In the example shown above, each input feature only has one weight parameter and they are only being fed into one output neuron unit. In the case of a fully connected neural network as shown in the image below, each input feature can be fed into one or more hidden layers with multiple hidden units. This means each input has multiple weight parameters for extrapolating latent feature information. This is why a logistic regression model can be thought as a fully connected neural network with just an input layer and a one neuron output layer.

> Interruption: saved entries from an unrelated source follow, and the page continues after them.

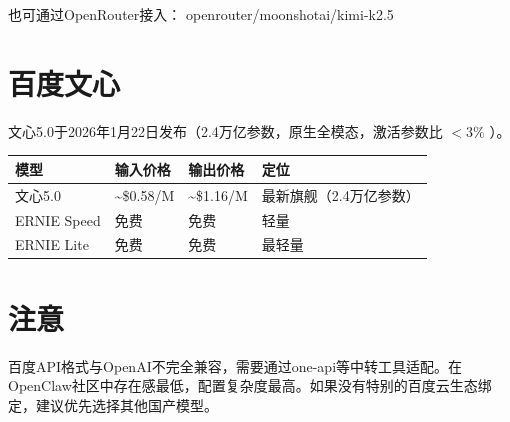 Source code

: \documentclass[
  10
]{article}
\newenvironment{Shaded}{}{}
\newcommand{\DataTypeTok}[1]{\textcolor[rgb]{0.56,0.13,0.00}{#1}}
\newcommand{\DecValTok}[1]{\textcolor[rgb]{0.25,0.63,0.44}{#1}}
\newcommand{\NormalTok}[1]{#1}
\newcommand{\OperatorTok}[1]{\textcolor[rgb]{0.40,0.40,0.40}{#1}}
\newcommand{\StringTok}[1]{\textcolor[rgb]{0.25,0.44,0.63}{#1}}
\newcounter{none} %
\begin{document}
\begin{Shaded}
\end{Shaded}

也可通过OpenRouter接入： openrouter/moonshotai/kimi-k2.5

\section{百度文心}\label{ux767eux5ea6ux6587ux5fc3}

文心5.0于2026年1月22日发布（2.4万亿参数，原生全模态，激活参数比
\({ < } 3 \%\) ）。

{\def\LTcaptype{none} %
\begin{longtable}[]{@{}|l|l|l|l|@{}}
\toprule\noalign{}
\endhead
\bottomrule\noalign{}
\endlastfoot
\hline
模型 & 输入价格 & 输出价格 & 定位 \\
\hline
文心5.0 & \textasciitilde\$0.58/M & \textasciitilde\$1.16/M &
最新旗舰（2.4万亿参数） \\
\hline
ERNIE Speed & 免费 & 免费 & 轻量 \\
\hline
ERNIE Lite & 免费 & 免费 & 最轻量 \\
\hline
\end{longtable}
}

\section{注意}\label{ux6ce8ux610f-17}

百度API格式与OpenAI不完全兼容，需要通过one-api等中转工具适配。在OpenClaw社区中存在感最低，配置复杂度最高。如果没有特别的百度云生态绑定，建议优先选择其他国产模型。
\end{document}
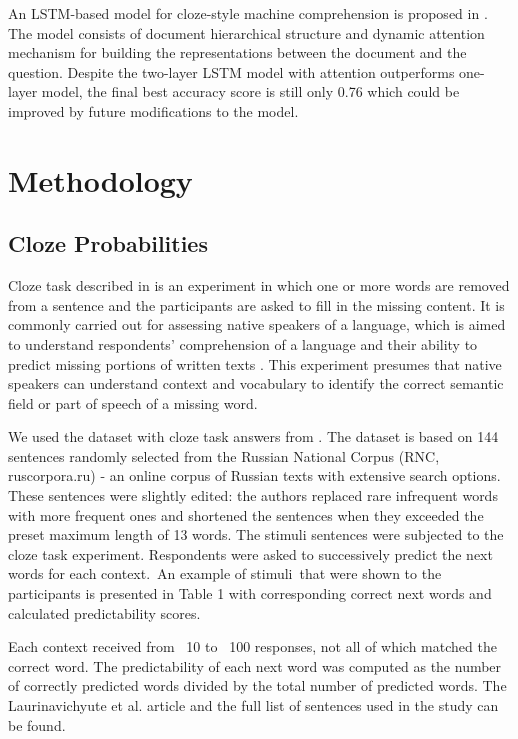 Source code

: \documentclass[a4paper]{article}
\begin{document}
An LSTM-based model for cloze-style machine comprehension is proposed in \cite{wang-cloze}. The model consists of document hierarchical structure and dynamic attention mechanism for building the representations between the document and the question. Despite the two-layer LSTM model with attention outperforms one-layer model, the final best accuracy score is still only 0.76 which could be improved by future modifications to the model.


\section{Methodology}

\subsection{Cloze Probabilities}

Cloze task described in \cite{taylor:1953} is an experiment in which one or more words are removed from a sentence and the participants are asked to fill in the missing content. It is commonly carried out for assessing native speakers of a language, which is aimed to understand respondents’ comprehension of a language and their ability to predict missing portions of written texts \cite{laurinavichyute}. This experiment presumes that native speakers can understand context and vocabulary to identify the correct semantic field or part of speech of a missing word.

We used the dataset with cloze task answers from \cite{laurinavichyute}. The dataset is based on 144 sentences randomly selected from the Russian National Corpus (RNC, ruscorpora.ru) - an online corpus of Russian texts with extensive search options. These sentences were slightly edited: the authors replaced rare infrequent words with more frequent ones and shortened the sentences when they exceeded the preset maximum length of 13 words. The stimuli sentences were subjected to the cloze task experiment. Respondents were asked to successively predict the next words for each context. An example of stimuli that were shown to the participants is presented in Table 1 with corresponding correct next words and calculated predictability scores.

Each context received from ~10 to ~100 responses, not all of which matched the correct word. The predictability of each next word was computed as the number of correctly predicted words divided by the total number of predicted words. The Laurinavichyute et al. article and the full list of sentences used in the study can be found. 
\end{document}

A fully connected Neural Network

one layer Neural Network

As mentioned above, a fully connected neural network is basically a logistic regression but with multiple hidden layers and hidden neuron units. The output layer can have multiple neurons as well depending upon the application. Each initial feature input is being fed into all hidden units in the first hidden layer and can have multiple weights associated with different hidden information. The interpretation of these transformed features are not always obvious. For example, if you are using a fully connected neural network to predict if a product should be marketed to an online customer, you may have data such as gender, age, address, and some other basic information as input features. The hidden units will be able to use this set of basic inputs to extract latent features. These latent features will often be more predictive than those that can be extracted through manual feature engineering. Often times, we can fed the transformed first hidden layer features into more hidden layers to extrapolate more complex hidden feature information. This is why some of us equate deep learning to artificial intelligence. We don’t know exactly how each input maps to the hidden feature spaces, but with enough data to calculate millions of parameters, the model will be able to figure out the intermediate feature information and outperform traditional machine learning models.

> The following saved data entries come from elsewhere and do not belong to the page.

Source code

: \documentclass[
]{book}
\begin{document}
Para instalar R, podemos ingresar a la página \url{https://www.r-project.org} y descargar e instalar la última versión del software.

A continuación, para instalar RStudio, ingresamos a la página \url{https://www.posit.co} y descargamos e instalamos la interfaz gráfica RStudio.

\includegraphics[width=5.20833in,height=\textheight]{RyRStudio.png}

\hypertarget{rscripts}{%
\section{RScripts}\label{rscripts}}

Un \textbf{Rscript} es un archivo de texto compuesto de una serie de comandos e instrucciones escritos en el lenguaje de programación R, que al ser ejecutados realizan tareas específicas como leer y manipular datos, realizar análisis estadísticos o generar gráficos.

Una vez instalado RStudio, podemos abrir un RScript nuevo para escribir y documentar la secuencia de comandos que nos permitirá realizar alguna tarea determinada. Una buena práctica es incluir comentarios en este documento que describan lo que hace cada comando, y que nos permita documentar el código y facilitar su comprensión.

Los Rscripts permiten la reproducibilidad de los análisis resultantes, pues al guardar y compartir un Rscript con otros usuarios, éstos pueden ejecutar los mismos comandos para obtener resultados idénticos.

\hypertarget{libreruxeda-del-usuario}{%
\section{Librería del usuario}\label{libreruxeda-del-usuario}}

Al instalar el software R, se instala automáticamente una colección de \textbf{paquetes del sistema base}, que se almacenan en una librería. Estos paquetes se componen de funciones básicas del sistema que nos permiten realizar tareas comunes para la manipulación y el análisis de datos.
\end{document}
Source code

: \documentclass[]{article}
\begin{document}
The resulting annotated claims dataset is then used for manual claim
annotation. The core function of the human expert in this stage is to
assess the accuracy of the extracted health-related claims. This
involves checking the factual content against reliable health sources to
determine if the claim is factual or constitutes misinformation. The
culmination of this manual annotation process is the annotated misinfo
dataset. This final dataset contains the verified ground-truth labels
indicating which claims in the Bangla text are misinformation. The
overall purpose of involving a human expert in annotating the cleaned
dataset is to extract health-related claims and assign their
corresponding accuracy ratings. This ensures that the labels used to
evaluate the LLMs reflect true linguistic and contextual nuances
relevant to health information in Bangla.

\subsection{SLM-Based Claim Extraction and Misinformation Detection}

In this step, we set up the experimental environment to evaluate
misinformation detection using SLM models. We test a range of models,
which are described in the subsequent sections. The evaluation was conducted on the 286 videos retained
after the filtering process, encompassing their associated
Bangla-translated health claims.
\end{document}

As I have already mentioned, a fully connected neural network can have millions of parameters (or more!). We need enough labelled data to statistically approximate these parameters. This is why deep learning really shines when we have access to a large quantity of labelled data. In applications where labelled data is limited, innovative feature engineering with a basic logistic regression or other machine learning models can often outperform a neural network.

Summary

Generally speaking, deep learning can be quite powerful for supervised learning especially when there are large amounts of labeled data available. It is great for both structured and unstructured data. Deep learning also reduces the need for creative feature engineering.